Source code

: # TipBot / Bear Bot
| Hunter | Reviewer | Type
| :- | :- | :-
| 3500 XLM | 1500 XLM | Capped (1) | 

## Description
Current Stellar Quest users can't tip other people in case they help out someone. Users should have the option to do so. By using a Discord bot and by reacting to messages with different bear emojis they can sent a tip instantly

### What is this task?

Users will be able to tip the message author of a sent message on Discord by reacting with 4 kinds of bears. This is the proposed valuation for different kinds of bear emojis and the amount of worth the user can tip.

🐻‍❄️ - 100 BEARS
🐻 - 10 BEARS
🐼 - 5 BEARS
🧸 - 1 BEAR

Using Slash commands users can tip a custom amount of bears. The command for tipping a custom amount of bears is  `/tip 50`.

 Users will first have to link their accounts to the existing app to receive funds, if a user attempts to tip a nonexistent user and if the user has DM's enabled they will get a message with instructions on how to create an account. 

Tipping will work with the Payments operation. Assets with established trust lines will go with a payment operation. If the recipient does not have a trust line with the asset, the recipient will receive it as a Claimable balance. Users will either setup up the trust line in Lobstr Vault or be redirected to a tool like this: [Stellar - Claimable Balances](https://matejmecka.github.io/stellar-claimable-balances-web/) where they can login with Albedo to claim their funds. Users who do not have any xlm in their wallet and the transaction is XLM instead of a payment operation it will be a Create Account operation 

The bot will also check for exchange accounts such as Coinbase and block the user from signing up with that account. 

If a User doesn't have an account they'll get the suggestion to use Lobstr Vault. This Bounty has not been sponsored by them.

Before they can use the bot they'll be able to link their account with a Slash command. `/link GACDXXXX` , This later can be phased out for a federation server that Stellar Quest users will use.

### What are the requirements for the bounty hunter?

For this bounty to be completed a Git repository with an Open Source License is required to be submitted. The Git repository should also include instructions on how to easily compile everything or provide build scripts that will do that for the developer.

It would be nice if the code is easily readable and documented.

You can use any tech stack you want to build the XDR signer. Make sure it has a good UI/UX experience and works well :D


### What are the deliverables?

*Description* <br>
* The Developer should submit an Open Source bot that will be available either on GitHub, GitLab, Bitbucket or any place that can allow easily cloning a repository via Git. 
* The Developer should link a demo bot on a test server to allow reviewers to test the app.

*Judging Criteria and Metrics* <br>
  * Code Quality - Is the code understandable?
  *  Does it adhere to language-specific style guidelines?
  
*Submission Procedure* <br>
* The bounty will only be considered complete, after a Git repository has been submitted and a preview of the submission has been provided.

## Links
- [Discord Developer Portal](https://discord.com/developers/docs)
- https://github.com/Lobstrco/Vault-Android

_ _ _

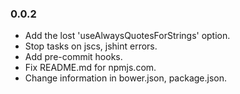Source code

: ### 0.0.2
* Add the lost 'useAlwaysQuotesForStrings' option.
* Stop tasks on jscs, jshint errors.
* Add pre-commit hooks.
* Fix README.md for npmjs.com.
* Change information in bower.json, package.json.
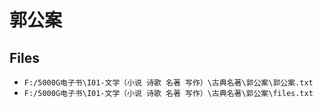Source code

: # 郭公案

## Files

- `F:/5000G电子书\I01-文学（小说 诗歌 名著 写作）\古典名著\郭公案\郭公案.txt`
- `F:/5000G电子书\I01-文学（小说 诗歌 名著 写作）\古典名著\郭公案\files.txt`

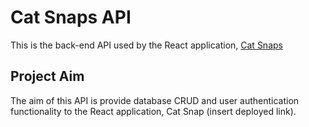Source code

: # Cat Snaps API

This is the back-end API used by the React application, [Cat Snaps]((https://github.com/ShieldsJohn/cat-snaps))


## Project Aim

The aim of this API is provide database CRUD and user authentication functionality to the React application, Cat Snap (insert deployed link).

_ _ _

Task requirements: Nothing but a number is wanted: report how many lines in the entries above contain the string "allow".

Written reply: 2